After two years away from the cage, Arnaud “The Game” Lepont is finally making his long-awaited return to ONE Championship.
On Friday, 24 November, the Vietnam-based Frenchman will square off against Filipino striker Richard “Notorious” Corminal in a lightweight encounter at ONE: IMMORTAL PURSUIT. The event broadcasts live from the Singapore Indoor Stadium.
Though it has been a few years since Lepont last competed, he is excited to display his new and improved skills on the global stage. He is feeling particularly confident about his chances in this upcoming clash. Now, all he has to do is relax, and find a way to ease his mind.
“My only concern is the pressure of the big event. Being at home in your own cage is different from being in front of the crowd,” the 37-year-old states. “Managing nerves is part of the game. You can lose the match before you start. It is a mind game, and that is what I working on.”

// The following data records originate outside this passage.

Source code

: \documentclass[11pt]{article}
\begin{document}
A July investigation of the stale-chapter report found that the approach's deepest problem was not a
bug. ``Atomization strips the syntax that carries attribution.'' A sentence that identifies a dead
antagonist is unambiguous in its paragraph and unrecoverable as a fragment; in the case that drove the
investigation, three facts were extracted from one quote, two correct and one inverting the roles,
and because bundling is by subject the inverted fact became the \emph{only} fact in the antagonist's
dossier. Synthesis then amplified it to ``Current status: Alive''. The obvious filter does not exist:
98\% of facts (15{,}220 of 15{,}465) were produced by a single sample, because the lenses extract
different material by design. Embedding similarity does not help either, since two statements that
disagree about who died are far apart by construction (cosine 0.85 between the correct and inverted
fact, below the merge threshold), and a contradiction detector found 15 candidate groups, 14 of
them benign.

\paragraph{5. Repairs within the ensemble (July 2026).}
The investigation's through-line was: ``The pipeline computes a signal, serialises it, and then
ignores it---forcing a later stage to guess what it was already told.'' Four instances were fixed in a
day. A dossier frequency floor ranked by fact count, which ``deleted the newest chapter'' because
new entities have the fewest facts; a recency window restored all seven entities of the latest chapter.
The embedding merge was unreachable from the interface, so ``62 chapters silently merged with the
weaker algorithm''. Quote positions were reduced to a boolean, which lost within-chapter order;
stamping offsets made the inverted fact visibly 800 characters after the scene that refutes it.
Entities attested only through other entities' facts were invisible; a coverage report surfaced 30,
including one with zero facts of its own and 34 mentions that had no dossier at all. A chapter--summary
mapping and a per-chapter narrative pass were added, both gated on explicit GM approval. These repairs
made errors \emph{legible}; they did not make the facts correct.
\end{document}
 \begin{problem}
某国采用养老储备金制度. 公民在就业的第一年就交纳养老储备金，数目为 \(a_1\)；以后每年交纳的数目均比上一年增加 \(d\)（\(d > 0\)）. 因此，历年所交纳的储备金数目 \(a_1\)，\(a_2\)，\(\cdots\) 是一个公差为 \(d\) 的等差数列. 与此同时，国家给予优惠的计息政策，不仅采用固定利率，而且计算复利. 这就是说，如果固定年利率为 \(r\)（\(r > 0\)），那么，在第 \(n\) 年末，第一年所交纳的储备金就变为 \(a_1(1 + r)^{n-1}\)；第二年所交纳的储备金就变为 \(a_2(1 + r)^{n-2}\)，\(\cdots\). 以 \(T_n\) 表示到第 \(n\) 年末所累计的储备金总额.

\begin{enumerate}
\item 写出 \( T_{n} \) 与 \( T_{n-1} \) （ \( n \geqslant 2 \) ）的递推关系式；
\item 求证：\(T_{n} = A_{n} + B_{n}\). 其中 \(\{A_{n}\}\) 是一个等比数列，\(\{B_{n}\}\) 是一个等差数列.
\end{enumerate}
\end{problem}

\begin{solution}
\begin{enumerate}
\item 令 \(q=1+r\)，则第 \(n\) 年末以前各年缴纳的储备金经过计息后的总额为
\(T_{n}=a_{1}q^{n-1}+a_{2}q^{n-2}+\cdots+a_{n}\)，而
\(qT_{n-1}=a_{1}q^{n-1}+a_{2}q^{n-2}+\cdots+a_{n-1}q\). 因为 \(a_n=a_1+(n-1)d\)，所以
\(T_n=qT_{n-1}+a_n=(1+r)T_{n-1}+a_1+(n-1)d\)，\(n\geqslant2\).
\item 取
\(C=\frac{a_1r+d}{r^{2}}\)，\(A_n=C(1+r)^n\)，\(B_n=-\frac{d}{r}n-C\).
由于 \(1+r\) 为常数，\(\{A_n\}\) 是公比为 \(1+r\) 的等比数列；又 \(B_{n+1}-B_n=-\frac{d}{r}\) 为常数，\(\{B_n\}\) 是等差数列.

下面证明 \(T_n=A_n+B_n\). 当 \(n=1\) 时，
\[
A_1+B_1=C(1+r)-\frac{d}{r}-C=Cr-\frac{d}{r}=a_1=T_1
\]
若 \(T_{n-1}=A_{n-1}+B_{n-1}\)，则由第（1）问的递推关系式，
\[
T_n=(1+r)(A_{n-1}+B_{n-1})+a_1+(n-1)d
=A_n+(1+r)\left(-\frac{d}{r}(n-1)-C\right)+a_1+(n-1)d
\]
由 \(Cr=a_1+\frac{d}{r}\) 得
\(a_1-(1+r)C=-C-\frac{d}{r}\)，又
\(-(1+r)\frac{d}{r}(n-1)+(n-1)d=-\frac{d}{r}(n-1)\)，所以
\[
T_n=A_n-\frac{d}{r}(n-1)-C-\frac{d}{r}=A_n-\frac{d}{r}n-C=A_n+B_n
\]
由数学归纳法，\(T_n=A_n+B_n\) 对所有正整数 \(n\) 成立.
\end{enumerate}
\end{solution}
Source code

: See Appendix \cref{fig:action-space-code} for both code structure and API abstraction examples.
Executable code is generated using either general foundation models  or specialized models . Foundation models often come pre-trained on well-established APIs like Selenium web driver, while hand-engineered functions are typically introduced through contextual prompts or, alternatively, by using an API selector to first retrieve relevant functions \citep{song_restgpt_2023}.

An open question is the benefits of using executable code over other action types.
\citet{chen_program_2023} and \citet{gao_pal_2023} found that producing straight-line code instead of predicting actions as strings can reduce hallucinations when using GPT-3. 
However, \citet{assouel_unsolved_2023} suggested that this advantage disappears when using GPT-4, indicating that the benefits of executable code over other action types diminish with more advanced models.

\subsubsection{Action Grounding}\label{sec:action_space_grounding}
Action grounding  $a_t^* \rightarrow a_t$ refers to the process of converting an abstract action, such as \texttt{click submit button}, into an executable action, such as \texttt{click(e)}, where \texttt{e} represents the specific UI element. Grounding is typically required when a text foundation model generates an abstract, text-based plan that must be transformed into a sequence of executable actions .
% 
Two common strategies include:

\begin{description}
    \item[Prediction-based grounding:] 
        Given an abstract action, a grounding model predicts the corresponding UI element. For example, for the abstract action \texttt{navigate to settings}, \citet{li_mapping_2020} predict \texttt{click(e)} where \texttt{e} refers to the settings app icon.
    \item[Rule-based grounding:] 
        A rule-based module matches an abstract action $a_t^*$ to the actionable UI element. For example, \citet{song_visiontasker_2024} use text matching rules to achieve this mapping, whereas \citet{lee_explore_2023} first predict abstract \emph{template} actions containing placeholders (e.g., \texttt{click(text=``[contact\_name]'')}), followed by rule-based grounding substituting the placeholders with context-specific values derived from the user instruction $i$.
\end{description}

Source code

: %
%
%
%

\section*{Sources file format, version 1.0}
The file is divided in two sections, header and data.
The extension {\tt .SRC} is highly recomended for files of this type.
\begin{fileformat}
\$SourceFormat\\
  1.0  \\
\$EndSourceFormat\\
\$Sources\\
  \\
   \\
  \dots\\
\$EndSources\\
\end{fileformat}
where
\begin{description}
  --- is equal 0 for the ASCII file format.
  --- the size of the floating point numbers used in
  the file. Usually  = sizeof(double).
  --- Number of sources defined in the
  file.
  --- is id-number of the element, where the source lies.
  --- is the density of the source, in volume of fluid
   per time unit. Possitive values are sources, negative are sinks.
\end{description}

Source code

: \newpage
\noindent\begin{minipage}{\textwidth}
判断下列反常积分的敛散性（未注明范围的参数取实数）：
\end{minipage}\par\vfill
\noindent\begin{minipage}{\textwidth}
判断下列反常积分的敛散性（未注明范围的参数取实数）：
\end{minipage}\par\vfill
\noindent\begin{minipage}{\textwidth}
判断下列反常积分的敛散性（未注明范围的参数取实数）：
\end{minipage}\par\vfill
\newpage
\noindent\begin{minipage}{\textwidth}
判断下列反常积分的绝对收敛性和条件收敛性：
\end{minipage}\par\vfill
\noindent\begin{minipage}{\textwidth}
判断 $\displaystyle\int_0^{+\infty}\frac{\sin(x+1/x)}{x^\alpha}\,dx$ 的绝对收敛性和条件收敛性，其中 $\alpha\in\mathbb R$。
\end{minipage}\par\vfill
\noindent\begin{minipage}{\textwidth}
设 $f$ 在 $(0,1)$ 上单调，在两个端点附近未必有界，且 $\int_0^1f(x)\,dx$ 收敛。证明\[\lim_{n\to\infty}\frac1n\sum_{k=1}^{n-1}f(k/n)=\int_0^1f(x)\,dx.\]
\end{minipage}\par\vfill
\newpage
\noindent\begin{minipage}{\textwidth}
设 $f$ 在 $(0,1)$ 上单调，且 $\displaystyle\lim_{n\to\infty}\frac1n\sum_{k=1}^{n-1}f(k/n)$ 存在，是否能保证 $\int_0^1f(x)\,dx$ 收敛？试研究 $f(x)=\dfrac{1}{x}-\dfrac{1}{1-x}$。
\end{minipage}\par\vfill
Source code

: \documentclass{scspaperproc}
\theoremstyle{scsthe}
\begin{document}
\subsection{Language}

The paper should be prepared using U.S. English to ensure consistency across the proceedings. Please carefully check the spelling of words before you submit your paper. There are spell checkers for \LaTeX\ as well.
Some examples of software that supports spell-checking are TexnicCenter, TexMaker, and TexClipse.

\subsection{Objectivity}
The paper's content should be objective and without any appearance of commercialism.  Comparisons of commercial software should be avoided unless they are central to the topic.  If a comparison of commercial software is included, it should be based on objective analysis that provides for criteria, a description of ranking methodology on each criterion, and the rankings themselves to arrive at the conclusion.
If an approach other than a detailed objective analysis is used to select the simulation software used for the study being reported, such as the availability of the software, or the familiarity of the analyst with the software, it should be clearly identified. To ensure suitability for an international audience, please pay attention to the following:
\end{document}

Since his last bout against Dutch-Indonesian striker Vincent Latoel in September 2015, Lepont says he has learned some humility. Though entertaining, that bout concluded 15 ticks into the second round, when the Frenchman was overwhelmed by his opponent’s fierce ground and pound.
“That was a bad experience. I was not even in that match. I was passive. I was watching that match,” Lepont recalls. “It is ok to talk, but you also need to show valor and respect.”
Following the bout, “The Game” took a break from competition to manage one of Vietnam’s biggest martial arts gyms in the nation’s capital of Ho Chi Minh City. But being around all the talent streaming through the doors prompted him to get back into the cage, even if he now has a few years on his opponents.
“Because you are there training, you are learning new skills,” he says. “You are getting older, but you learn to compete in a different way.”
That passion for martial has been ingrained in him after three decades of diligent training.
Lepont’s father first enrolled him in the local karate dojo in his hometown of Grande Ville in Northwestern France. As a youngster, he struggled with Attention Deficit Hyperactive Disorder, or ADHD for short. Discipline and training were the elder Lepont’s solution to his son’s condition.
It helped. Martial arts gave him the focus and structure he needed.
However, he found that just karate was not enough for competition. Lepont recalls a humbling schoolyard experience as a teenager, where a smaller classmate had him on the ground within a matter of seconds.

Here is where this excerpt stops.